Data extract:
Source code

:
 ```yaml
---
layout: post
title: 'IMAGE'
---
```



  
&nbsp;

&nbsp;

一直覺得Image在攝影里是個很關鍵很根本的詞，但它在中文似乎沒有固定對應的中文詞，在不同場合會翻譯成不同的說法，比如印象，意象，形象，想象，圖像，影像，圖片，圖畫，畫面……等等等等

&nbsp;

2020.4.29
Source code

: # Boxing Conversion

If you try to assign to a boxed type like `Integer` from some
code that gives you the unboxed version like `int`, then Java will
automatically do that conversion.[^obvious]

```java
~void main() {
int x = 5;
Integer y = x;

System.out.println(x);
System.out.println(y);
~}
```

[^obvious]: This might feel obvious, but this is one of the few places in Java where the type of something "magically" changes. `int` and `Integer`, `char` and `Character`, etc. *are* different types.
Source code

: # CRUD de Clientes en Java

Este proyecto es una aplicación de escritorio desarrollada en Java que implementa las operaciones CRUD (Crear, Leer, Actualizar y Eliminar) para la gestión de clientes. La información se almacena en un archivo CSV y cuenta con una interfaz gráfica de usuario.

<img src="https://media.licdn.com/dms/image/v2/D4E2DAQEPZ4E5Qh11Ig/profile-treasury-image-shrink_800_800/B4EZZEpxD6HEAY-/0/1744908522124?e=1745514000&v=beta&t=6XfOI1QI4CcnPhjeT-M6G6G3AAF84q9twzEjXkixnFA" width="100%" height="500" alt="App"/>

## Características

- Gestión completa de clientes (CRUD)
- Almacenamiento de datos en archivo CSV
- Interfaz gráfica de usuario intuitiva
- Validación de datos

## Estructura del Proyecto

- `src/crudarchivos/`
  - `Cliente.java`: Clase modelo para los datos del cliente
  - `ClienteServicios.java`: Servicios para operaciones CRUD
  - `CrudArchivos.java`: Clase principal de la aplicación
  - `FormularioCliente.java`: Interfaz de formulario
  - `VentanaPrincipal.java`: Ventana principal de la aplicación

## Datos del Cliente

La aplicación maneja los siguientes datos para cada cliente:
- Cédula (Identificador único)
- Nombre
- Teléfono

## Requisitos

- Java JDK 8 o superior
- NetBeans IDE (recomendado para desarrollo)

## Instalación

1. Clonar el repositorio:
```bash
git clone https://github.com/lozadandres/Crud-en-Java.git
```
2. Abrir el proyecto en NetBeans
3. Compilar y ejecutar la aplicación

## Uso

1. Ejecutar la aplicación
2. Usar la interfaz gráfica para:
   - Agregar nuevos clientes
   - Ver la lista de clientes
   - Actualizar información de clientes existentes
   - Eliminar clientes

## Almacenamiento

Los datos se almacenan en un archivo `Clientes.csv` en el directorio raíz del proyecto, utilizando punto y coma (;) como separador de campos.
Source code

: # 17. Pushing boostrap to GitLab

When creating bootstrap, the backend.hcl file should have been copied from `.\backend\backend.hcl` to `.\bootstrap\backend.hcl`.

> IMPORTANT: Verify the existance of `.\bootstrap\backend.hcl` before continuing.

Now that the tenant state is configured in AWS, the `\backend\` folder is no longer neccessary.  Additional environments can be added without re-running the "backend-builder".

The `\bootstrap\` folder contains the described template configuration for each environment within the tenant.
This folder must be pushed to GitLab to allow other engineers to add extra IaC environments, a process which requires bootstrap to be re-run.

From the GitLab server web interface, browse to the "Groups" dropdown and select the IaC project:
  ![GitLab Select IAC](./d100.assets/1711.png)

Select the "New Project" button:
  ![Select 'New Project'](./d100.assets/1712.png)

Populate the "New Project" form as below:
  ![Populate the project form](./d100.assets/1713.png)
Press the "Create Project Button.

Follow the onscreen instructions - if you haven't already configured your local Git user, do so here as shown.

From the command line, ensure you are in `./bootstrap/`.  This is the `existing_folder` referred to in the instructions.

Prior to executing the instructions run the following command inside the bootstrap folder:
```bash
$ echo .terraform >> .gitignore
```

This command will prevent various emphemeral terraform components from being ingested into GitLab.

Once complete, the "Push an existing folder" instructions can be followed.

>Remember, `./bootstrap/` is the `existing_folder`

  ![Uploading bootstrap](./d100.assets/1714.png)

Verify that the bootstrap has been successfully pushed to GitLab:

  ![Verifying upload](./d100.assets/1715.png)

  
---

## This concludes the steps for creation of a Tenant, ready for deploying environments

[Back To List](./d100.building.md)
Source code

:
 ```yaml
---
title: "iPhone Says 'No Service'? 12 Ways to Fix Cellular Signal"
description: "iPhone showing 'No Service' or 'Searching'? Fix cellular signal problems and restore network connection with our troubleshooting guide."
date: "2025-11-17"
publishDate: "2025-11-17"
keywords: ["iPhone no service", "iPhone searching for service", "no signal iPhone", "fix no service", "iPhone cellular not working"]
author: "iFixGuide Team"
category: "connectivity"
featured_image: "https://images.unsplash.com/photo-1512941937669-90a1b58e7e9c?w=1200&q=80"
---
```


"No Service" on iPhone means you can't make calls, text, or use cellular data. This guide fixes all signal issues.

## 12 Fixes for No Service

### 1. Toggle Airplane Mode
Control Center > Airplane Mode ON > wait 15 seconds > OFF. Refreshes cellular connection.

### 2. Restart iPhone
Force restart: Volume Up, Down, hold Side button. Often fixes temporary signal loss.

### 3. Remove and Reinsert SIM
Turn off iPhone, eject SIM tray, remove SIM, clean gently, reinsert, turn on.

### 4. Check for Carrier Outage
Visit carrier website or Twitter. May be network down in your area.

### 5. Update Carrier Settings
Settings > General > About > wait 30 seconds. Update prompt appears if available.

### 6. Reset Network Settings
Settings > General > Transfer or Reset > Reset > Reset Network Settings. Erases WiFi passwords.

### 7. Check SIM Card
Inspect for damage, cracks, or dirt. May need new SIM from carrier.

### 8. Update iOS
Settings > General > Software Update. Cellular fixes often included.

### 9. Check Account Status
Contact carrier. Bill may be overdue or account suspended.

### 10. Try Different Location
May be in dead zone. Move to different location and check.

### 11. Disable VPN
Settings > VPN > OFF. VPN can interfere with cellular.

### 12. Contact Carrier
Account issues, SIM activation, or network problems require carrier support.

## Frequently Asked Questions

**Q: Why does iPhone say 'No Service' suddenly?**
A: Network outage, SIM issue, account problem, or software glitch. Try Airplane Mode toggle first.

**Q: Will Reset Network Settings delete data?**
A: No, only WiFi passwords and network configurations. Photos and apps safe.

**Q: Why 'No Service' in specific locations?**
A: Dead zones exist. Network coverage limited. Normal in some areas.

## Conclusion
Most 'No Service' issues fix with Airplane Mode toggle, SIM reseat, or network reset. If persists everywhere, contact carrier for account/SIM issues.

Directions for this task:
Your reply should be all of the data, returned exactly.

Exercise result:
Source code

:
 ```yaml
---
layout: post
title: 'IMAGE'
---
```



  
&nbsp;

&nbsp;

一直覺得Image在攝影里是個很關鍵很根本的詞，但它在中文似乎沒有固定對應的中文詞，在不同場合會翻譯成不同的說法，比如印象，意象，形象，想象，圖像，影像，圖片，圖畫，畫面……等等等等

&nbsp;

2020.4.29
Source code

: # Boxing Conversion

If you try to assign to a boxed type like `Integer` from some
code that gives you the unboxed version like `int`, then Java will
automatically do that conversion.[^obvious]

```java
~void main() {
int x = 5;
Integer y = x;

System.out.println(x);
System.out.println(y);
~}
```

[^obvious]: This might feel obvious, but this is one of the few places in Java where the type of something "magically" changes. `int` and `Integer`, `char` and `Character`, etc. *are* different types.
Source code

: # CRUD de Clientes en Java

Este proyecto es una aplicación de escritorio desarrollada en Java que implementa las operaciones CRUD (Crear, Leer, Actualizar y Eliminar) para la gestión de clientes. La información se almacena en un archivo CSV y cuenta con una interfaz gráfica de usuario.

<img src="https://media.licdn.com/dms/image/v2/D4E2DAQEPZ4E5Qh11Ig/profile-treasury-image-shrink_800_800/B4EZZEpxD6HEAY-/0/1744908522124?e=1745514000&v=beta&t=6XfOI1QI4CcnPhjeT-M6G6G3AAF84q9twzEjXkixnFA" width="100%" height="500" alt="App"/>

## Características

- Gestión completa de clientes (CRUD)
- Almacenamiento de datos en archivo CSV
- Interfaz gráfica de usuario intuitiva
- Validación de datos

## Estructura del Proyecto

- `src/crudarchivos/`
  - `Cliente.java`: Clase modelo para los datos del cliente
  - `ClienteServicios.java`: Servicios para operaciones CRUD
  - `CrudArchivos.java`: Clase principal de la aplicación
  - `FormularioCliente.java`: Interfaz de formulario
  - `VentanaPrincipal.java`: Ventana principal de la aplicación

## Datos del Cliente

La aplicación maneja los siguientes datos para cada cliente:
- Cédula (Identificador único)
- Nombre
- Teléfono

## Requisitos

- Java JDK 8 o superior
- NetBeans IDE (recomendado para desarrollo)

## Instalación

1. Clonar el repositorio:
```bash
git clone https://github.com/lozadandres/Crud-en-Java.git
```
2. Abrir el proyecto en NetBeans
3. Compilar y ejecutar la aplicación

## Uso

1. Ejecutar la aplicación
2. Usar la interfaz gráfica para:
   - Agregar nuevos clientes
   - Ver la lista de clientes
   - Actualizar información de clientes existentes
   - Eliminar clientes

## Almacenamiento

Los datos se almacenan en un archivo `Clientes.csv` en el directorio raíz del proyecto, utilizando punto y coma (;) como separador de campos.
Source code

: # 17. Pushing boostrap to GitLab

When creating bootstrap, the backend.hcl file should have been copied from `.\backend\backend.hcl` to `.\bootstrap\backend.hcl`.

> IMPORTANT: Verify the existance of `.\bootstrap\backend.hcl` before continuing.

Now that the tenant state is configured in AWS, the `\backend\` folder is no longer neccessary.  Additional environments can be added without re-running the "backend-builder".

The `\bootstrap\` folder contains the described template configuration for each environment within the tenant.
This folder must be pushed to GitLab to allow other engineers to add extra IaC environments, a process which requires bootstrap to be re-run.

From the GitLab server web interface, browse to the "Groups" dropdown and select the IaC project:
  ![GitLab Select IAC](./d100.assets/1711.png)

Select the "New Project" button:
  ![Select 'New Project'](./d100.assets/1712.png)

Populate the "New Project" form as below:
  ![Populate the project form](./d100.assets/1713.png)
Press the "Create Project Button.

Follow the onscreen instructions - if you haven't already configured your local Git user, do so here as shown.

From the command line, ensure you are in `./bootstrap/`.  This is the `existing_folder` referred to in the instructions.

Prior to executing the instructions run the following command inside the bootstrap folder:
```bash
$ echo .terraform >> .gitignore
```

This command will prevent various emphemeral terraform components from being ingested into GitLab.

Once complete, the "Push an existing folder" instructions can be followed.

>Remember, `./bootstrap/` is the `existing_folder`

  ![Uploading bootstrap](./d100.assets/1714.png)

Verify that the bootstrap has been successfully pushed to GitLab:

  ![Verifying upload](./d100.assets/1715.png)

  
---

## This concludes the steps for creation of a Tenant, ready for deploying environments

[Back To List](./d100.building.md)
Source code

:
 ```yaml
---
title: "iPhone Says 'No Service'? 12 Ways to Fix Cellular Signal"
description: "iPhone showing 'No Service' or 'Searching'? Fix cellular signal problems and restore network connection with our troubleshooting guide."
date: "2025-11-17"
publishDate: "2025-11-17"
keywords: ["iPhone no service", "iPhone searching for service", "no signal iPhone", "fix no service", "iPhone cellular not working"]
author: "iFixGuide Team"
category: "connectivity"
featured_image: "https://images.unsplash.com/photo-1512941937669-90a1b58e7e9c?w=1200&q=80"
---
```


"No Service" on iPhone means you can't make calls, text, or use cellular data. This guide fixes all signal issues.

## 12 Fixes for No Service

### 1. Toggle Airplane Mode
Control Center > Airplane Mode ON > wait 15 seconds > OFF. Refreshes cellular connection.

### 2. Restart iPhone
Force restart: Volume Up, Down, hold Side button. Often fixes temporary signal loss.

### 3. Remove and Reinsert SIM
Turn off iPhone, eject SIM tray, remove SIM, clean gently, reinsert, turn on.

### 4. Check for Carrier Outage
Visit carrier website or Twitter. May be network down in your area.

### 5. Update Carrier Settings
Settings > General > About > wait 30 seconds. Update prompt appears if available.

### 6. Reset Network Settings
Settings > General > Transfer or Reset > Reset > Reset Network Settings. Erases WiFi passwords.

### 7. Check SIM Card
Inspect for damage, cracks, or dirt. May need new SIM from carrier.

### 8. Update iOS
Settings > General > Software Update. Cellular fixes often included.

### 9. Check Account Status
Contact carrier. Bill may be overdue or account suspended.

### 10. Try Different Location
May be in dead zone. Move to different location and check.

### 11. Disable VPN
Settings > VPN > OFF. VPN can interfere with cellular.

### 12. Contact Carrier
Account issues, SIM activation, or network problems require carrier support.

## Frequently Asked Questions

**Q: Why does iPhone say 'No Service' suddenly?**
A: Network outage, SIM issue, account problem, or software glitch. Try Airplane Mode toggle first.

**Q: Will Reset Network Settings delete data?**
A: No, only WiFi passwords and network configurations. Photos and apps safe.

**Q: Why 'No Service' in specific locations?**
A: Dead zones exist. Network coverage limited. Normal in some areas.

## Conclusion
Most 'No Service' issues fix with Airplane Mode toggle, SIM reseat, or network reset. If persists everywhere, contact carrier for account/SIM issues.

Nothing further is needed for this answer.